La corporation se trouvait placée sous l'autorité du Grand
Panetier, nommé par le roi et assisté par le Maître des
boulangers et douze jurés chargés de veiller à
l'exécution des règlements de la profession.
En raison de la rudesse de leur métier, les boulangers
bénéficiaient à cette époque de privilèges :
exemption du guet ou du service militaire. Ils étaient en revanche
très contrôlés et lourdement pénalisés en cas
de fraude sur le poids ou la qualité de leurs produits. La vente de pain
corrompu, par exemple, entraînait une amende de 500 livres ; la
boulangerie pouvait être fermée pendant six mois et le four
démoli. Le professionnel pouvait encourir des peines corporelles sur la
place publique (carcan, etc.). Parfois même, ils avaient à
répondre devant la justice populaire, le peuple rendant souvent le
boulanger responsable de la cherté ou du manque de pain.

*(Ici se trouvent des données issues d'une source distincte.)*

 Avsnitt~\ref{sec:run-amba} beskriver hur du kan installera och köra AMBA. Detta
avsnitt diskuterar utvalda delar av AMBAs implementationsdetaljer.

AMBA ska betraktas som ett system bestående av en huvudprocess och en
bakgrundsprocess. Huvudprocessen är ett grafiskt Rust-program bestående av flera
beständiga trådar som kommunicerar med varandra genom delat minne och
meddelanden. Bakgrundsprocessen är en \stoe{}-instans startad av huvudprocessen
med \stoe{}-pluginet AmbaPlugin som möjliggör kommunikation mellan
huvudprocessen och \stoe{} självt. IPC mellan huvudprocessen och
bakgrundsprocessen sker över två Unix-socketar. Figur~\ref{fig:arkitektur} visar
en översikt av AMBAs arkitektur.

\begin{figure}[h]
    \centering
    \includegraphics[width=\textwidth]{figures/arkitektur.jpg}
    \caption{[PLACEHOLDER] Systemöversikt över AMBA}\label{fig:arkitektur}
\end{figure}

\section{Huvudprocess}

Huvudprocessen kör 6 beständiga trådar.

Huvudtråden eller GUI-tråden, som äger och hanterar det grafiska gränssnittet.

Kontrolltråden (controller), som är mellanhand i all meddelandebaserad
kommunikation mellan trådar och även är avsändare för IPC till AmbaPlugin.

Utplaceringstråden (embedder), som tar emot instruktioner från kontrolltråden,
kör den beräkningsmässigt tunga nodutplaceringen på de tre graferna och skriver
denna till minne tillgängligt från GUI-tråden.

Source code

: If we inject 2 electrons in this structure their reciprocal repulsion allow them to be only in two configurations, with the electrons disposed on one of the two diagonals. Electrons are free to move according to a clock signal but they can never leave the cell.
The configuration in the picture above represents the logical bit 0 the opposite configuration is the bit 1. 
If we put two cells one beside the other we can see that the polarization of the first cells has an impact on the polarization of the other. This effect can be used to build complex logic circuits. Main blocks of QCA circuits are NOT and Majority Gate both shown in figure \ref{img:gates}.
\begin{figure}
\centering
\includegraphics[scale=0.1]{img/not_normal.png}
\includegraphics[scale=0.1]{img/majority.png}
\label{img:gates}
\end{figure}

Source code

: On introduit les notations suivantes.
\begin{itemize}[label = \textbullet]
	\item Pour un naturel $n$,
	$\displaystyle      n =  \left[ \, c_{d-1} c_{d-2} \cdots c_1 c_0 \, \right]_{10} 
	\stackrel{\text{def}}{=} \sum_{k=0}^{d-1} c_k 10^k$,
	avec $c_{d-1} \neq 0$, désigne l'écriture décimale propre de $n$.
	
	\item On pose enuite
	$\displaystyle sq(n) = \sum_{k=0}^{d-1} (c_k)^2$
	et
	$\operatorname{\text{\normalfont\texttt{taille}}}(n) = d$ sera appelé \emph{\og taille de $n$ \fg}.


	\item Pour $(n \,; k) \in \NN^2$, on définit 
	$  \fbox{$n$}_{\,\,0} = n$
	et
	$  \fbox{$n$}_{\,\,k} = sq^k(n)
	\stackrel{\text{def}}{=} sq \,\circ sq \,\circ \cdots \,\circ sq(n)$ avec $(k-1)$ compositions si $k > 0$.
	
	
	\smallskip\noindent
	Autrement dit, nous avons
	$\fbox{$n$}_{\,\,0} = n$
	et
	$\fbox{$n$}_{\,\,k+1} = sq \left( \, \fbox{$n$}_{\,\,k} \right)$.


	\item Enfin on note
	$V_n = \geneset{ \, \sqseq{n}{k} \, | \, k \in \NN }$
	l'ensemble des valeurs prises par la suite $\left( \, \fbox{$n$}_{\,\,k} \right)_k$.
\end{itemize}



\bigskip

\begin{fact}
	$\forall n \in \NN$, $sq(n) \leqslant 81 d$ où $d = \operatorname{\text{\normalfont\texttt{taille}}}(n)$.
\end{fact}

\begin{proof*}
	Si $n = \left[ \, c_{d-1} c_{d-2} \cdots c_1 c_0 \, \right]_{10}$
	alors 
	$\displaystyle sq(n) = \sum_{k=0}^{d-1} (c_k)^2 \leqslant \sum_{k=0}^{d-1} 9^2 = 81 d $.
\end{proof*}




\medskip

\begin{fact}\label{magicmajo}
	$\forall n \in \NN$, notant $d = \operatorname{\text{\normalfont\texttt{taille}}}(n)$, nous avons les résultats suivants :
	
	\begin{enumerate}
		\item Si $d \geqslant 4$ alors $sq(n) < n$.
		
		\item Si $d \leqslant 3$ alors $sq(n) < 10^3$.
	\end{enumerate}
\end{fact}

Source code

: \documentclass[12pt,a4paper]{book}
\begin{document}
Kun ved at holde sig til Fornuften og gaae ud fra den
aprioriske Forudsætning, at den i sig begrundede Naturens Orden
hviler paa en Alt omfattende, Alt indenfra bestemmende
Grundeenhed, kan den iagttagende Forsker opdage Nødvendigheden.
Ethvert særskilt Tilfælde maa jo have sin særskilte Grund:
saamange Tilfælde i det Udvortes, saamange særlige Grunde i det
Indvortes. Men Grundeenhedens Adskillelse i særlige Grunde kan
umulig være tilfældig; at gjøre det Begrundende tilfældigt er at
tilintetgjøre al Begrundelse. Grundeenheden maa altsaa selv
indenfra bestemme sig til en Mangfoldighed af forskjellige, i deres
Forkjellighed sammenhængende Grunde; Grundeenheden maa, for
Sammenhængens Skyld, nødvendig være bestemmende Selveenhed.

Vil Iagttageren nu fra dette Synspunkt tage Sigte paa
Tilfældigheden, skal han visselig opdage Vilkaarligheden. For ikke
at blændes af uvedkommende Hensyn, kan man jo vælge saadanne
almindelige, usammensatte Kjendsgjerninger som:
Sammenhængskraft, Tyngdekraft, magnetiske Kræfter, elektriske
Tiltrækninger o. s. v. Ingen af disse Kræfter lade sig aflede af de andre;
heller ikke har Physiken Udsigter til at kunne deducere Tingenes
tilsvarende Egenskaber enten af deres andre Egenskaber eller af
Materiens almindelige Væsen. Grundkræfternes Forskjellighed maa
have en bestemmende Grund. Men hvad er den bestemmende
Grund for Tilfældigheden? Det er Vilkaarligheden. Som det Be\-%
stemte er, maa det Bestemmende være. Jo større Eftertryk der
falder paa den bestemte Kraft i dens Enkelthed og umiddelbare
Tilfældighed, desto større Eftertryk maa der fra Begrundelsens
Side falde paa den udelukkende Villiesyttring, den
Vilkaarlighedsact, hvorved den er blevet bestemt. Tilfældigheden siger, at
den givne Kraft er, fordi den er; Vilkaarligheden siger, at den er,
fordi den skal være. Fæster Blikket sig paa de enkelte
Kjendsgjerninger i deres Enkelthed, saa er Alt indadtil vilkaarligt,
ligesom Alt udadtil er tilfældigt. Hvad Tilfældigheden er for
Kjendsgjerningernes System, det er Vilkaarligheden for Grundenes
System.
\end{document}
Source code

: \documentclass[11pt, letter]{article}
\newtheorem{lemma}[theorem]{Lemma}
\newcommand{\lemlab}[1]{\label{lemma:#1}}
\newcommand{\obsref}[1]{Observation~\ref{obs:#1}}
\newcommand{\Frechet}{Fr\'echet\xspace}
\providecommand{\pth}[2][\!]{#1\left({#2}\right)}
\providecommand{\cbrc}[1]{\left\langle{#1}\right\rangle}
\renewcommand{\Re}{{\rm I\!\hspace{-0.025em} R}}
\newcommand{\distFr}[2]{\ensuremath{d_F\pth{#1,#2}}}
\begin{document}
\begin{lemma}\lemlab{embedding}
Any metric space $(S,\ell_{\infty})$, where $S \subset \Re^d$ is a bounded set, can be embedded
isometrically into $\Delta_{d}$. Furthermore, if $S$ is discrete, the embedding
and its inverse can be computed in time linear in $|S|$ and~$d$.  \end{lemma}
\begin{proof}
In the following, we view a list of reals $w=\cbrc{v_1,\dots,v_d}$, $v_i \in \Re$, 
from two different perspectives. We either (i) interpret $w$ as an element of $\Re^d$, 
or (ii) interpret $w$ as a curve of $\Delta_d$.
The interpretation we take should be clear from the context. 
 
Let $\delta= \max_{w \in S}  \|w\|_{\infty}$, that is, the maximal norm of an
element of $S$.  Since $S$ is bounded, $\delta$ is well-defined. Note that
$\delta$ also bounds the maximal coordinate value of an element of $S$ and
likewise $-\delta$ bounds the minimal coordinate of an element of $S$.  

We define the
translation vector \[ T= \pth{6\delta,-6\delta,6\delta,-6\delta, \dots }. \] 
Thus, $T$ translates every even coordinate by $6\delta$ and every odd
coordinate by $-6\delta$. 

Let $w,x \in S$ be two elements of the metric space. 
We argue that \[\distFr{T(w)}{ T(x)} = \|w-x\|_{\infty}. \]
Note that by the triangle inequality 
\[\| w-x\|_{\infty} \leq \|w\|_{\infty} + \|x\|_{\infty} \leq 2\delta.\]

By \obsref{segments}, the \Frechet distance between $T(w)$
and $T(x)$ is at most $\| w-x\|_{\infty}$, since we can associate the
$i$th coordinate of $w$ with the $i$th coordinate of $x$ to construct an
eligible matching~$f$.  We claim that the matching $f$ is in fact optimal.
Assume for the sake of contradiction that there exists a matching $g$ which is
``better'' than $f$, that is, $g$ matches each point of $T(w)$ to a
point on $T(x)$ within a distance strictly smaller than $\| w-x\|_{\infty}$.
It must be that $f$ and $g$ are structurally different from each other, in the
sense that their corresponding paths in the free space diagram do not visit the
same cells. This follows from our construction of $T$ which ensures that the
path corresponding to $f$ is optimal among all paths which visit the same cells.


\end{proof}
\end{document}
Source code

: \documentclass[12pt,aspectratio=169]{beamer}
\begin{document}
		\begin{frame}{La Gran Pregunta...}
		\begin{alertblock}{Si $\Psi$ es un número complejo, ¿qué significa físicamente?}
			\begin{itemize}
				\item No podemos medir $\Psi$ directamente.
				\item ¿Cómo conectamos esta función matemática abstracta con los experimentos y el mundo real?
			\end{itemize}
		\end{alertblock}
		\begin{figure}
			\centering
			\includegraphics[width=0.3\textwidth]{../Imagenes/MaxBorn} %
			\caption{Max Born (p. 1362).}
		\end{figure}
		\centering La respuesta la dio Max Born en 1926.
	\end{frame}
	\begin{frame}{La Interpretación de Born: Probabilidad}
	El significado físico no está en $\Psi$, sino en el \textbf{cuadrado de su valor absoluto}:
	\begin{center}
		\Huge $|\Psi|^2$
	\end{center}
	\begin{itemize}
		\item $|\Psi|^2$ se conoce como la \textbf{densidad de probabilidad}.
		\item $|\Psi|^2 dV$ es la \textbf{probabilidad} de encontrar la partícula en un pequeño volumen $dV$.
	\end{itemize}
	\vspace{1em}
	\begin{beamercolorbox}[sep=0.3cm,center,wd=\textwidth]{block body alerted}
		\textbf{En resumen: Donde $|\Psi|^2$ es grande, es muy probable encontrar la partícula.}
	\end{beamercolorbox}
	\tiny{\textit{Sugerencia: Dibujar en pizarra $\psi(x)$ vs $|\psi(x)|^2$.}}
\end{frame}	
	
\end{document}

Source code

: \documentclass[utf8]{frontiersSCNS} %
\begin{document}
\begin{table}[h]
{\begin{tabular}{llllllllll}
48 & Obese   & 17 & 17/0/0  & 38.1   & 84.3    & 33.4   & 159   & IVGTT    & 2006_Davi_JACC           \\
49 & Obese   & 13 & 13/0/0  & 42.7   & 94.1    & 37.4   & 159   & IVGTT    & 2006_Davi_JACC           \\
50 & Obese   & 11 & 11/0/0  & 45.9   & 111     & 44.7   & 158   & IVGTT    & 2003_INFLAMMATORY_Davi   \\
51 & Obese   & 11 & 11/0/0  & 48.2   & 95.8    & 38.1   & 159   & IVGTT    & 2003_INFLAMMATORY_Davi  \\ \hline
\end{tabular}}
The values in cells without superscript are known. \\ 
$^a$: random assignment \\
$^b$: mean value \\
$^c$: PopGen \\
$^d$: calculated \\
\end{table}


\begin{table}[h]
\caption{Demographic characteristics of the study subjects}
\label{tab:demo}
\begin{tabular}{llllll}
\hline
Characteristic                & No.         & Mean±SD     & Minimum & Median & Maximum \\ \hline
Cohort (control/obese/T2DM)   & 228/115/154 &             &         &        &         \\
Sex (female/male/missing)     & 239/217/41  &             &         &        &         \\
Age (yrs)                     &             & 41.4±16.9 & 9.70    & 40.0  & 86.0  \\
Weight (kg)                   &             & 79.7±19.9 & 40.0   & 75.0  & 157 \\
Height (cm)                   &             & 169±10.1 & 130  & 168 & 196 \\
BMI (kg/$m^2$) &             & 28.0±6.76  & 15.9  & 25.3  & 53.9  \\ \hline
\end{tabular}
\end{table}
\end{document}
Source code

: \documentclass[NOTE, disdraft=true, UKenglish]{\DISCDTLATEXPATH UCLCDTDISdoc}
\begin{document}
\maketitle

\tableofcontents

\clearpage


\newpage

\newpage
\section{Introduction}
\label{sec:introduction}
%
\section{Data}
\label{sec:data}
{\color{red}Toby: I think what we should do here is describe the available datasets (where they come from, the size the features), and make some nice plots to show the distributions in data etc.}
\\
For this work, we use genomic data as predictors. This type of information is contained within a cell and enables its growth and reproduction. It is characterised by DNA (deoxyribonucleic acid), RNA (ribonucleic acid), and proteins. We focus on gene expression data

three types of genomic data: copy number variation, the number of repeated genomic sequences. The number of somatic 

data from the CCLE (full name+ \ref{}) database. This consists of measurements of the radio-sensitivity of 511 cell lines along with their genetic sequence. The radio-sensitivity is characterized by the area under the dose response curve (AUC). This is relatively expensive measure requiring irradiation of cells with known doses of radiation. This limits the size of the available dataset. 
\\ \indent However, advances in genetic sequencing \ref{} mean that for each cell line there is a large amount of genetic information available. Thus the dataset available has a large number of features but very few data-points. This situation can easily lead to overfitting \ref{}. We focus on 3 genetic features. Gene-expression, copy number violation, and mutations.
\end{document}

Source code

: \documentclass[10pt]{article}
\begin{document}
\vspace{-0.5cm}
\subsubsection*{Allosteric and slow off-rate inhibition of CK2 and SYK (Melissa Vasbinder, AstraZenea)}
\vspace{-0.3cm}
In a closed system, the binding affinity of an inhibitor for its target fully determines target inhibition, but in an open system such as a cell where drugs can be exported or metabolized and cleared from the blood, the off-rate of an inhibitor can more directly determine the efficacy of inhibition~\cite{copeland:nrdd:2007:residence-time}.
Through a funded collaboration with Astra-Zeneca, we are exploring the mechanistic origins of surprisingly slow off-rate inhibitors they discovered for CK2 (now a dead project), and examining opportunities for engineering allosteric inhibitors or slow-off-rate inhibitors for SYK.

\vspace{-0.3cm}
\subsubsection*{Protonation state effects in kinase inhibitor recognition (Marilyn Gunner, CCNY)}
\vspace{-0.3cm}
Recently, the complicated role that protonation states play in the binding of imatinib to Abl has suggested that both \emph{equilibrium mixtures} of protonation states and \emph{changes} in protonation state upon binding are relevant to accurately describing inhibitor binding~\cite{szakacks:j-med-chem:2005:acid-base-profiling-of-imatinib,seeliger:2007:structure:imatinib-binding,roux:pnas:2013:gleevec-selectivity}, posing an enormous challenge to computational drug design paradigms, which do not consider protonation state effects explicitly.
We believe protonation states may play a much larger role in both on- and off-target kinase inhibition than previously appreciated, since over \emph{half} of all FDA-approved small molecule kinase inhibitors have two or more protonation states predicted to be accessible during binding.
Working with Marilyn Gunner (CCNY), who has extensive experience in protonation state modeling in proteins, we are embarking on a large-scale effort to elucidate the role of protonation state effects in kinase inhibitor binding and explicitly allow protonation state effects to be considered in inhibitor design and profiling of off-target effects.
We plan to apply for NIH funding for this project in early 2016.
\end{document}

Faut-il rappeler que les premier troubles du 28 avril 1789 qui
devaient déclencher la Révolution française,
trouvèrent leur origine dans le manque de pain ? Et le
5 octobre 1789, les parisiennes ayant en vain réclamé
du pain devant l'Hôtel de Ville, marchèrent sur Versailles pour
ramener à Paris " le boulanger, la boulangère et le
mitron ".
Si la Révolution française a entraîné la suppression
des corporations et proclamé la liberté du commerce et de
l'industrie, ce fut pour une courte durée car une réglementation
soumettant l'exercice de la profession de boulanger à l'autorisation du
préfet fut prise dès le Consulat et resta en vigueur jusqu'au
décret du 22 juin 1863 qui, à nouveau, accorda une
liberté relative au commerce. Jusque là, les boulangers
étaient obligés de constituer des réserves pour
éviter les disettes et la cherté du pain. Le nombre de boulangers
se trouvait limité. Une caisse de service de la boulangerie parisienne
fut créée pour, en quelque sorte, " subventionner " le
prix du pain. Ce prix fut ensuite taxé. Un décret de 1863
supprima ces obligations, mais une taxe officieuse se substitué à
la taxe officielle. Pour finir, le prix du pain resta taxé jusqu'en 1960.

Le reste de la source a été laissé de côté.